--- DATA FOR THE TASK Enclosed Below ---
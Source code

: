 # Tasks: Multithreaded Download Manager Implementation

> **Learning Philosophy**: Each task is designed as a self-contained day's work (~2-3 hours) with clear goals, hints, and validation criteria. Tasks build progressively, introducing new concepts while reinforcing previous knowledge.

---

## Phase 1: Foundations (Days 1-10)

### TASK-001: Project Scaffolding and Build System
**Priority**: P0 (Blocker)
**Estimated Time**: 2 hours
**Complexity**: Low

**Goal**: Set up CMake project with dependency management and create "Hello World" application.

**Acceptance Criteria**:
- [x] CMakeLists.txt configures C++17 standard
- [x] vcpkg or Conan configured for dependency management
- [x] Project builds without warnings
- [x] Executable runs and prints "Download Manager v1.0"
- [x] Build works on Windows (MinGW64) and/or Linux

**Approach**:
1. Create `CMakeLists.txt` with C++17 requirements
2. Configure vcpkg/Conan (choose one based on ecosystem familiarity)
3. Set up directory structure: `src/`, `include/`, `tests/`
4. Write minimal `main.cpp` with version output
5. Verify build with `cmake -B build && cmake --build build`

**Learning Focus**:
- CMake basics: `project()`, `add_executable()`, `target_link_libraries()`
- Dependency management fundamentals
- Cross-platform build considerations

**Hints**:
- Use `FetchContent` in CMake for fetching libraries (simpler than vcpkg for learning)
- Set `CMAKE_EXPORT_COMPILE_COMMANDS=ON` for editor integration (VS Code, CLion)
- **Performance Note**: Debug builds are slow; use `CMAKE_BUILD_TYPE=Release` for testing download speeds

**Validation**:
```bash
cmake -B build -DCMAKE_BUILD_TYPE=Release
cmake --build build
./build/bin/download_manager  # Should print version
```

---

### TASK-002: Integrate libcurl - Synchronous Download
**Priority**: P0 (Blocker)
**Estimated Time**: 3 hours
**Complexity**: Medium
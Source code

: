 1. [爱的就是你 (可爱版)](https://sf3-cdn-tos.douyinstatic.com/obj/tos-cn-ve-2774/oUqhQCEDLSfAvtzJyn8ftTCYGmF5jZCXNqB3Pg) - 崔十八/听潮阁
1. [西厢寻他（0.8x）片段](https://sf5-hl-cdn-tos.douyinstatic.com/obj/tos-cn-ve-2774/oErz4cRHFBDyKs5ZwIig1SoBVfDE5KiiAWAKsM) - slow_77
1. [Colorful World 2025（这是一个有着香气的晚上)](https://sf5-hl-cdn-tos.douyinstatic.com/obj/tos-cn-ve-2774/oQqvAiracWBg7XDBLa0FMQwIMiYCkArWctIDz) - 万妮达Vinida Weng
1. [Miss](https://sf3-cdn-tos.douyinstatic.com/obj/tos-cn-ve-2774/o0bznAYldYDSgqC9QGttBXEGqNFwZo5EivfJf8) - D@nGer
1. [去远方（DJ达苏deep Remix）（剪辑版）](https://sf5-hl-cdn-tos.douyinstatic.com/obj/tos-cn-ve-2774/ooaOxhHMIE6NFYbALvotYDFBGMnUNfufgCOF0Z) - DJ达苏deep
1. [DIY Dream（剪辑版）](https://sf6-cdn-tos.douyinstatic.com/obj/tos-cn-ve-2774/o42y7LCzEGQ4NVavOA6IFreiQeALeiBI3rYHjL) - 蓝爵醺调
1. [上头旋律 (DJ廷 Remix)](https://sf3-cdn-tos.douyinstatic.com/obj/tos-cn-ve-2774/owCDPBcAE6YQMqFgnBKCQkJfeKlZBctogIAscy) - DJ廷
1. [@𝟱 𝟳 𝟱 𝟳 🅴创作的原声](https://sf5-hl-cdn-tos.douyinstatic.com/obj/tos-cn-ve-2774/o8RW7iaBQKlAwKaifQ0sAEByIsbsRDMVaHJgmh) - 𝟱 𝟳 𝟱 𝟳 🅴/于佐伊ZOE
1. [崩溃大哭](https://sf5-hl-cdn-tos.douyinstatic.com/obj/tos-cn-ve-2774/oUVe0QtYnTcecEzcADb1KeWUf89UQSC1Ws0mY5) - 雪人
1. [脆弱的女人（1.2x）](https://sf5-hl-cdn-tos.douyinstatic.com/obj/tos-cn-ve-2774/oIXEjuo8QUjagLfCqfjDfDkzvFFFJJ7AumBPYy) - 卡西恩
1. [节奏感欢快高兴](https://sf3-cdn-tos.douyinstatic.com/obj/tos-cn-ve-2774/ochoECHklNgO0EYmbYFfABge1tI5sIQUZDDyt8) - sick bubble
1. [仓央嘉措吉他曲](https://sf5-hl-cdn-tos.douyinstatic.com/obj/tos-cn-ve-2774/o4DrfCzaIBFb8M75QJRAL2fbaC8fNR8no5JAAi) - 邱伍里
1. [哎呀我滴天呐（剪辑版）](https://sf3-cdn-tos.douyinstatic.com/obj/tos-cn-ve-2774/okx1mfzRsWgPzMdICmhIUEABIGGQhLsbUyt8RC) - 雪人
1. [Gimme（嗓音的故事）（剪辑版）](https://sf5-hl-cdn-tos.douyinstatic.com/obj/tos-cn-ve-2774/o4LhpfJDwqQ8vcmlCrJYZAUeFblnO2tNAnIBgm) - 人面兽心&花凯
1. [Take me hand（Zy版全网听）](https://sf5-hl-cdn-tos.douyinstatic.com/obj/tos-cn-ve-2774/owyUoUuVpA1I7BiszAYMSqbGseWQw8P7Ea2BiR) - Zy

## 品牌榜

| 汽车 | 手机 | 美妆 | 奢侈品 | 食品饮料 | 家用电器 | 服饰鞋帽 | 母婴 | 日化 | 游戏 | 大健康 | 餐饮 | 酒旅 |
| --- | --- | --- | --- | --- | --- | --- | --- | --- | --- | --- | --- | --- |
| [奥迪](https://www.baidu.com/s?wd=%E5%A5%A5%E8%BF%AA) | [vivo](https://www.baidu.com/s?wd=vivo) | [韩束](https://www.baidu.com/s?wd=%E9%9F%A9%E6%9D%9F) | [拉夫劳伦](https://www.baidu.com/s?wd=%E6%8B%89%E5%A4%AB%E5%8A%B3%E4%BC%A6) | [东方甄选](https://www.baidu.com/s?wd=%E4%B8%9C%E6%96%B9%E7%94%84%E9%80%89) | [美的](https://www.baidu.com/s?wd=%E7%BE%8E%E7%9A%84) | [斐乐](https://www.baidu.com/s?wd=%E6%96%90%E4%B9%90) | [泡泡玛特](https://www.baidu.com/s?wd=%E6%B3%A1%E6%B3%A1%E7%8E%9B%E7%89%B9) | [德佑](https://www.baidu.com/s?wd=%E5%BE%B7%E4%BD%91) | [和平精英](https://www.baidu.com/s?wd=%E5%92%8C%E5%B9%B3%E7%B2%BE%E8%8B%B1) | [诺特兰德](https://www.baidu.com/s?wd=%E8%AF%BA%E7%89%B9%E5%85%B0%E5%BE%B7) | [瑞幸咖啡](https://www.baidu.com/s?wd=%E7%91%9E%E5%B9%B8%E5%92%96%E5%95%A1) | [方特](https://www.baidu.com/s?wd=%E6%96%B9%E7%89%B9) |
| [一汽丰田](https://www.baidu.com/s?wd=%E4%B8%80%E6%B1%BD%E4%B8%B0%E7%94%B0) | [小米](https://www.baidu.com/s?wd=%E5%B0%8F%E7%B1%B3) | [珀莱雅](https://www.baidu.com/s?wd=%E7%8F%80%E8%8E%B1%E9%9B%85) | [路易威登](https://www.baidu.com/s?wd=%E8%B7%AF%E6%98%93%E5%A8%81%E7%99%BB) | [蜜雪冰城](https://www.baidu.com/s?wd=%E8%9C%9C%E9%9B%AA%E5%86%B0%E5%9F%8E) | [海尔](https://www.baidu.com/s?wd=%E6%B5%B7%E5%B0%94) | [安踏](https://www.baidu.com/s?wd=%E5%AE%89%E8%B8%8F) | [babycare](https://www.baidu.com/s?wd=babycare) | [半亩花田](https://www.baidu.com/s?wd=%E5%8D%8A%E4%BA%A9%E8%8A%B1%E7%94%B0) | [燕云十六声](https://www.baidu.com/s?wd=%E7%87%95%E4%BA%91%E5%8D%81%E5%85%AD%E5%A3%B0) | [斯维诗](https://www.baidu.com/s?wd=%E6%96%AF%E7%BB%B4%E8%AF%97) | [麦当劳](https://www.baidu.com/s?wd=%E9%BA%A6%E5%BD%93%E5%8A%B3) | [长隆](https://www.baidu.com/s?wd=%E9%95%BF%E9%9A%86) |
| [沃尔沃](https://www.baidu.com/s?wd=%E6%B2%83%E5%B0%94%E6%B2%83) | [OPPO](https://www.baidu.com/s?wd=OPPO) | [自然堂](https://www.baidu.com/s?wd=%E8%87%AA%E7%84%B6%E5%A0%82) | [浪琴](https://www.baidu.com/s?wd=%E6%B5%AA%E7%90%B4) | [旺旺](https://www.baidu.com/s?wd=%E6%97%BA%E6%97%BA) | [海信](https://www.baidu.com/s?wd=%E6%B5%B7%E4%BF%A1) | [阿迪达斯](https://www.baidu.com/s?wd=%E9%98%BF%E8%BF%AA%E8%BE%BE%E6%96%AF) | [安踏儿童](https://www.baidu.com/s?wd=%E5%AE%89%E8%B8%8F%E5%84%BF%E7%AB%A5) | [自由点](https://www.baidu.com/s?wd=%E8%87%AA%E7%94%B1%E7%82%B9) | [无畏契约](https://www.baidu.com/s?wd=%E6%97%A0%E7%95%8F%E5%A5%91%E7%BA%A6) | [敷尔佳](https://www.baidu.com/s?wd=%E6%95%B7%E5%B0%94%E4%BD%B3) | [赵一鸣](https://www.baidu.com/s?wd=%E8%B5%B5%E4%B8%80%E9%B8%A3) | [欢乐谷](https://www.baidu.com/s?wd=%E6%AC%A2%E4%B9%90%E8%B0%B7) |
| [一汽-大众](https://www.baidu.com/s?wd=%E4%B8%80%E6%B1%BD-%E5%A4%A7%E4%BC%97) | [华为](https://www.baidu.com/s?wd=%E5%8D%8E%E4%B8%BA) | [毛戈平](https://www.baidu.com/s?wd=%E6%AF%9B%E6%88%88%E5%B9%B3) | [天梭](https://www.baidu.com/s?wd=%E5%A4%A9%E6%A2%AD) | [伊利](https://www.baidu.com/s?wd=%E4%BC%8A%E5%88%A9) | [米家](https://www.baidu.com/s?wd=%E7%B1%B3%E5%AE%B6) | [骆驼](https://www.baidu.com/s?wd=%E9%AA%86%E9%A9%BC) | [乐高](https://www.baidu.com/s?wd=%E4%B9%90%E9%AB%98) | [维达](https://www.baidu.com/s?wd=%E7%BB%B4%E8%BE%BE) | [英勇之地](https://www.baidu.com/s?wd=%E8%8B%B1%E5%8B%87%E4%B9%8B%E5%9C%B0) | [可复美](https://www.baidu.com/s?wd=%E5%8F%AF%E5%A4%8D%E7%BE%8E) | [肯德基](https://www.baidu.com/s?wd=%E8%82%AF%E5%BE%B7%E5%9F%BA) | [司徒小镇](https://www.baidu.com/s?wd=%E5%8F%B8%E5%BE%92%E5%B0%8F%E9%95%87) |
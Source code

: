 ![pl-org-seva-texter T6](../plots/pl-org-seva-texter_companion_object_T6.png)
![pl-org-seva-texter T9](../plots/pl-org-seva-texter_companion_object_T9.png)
--- End of Enclosed DATA FOR THE TASK ---
PROBLEM DESCRIPTION
Go through the lines of the material, counting those with the word "Remix"; afterward give only the total.

TASK RESPONSE
2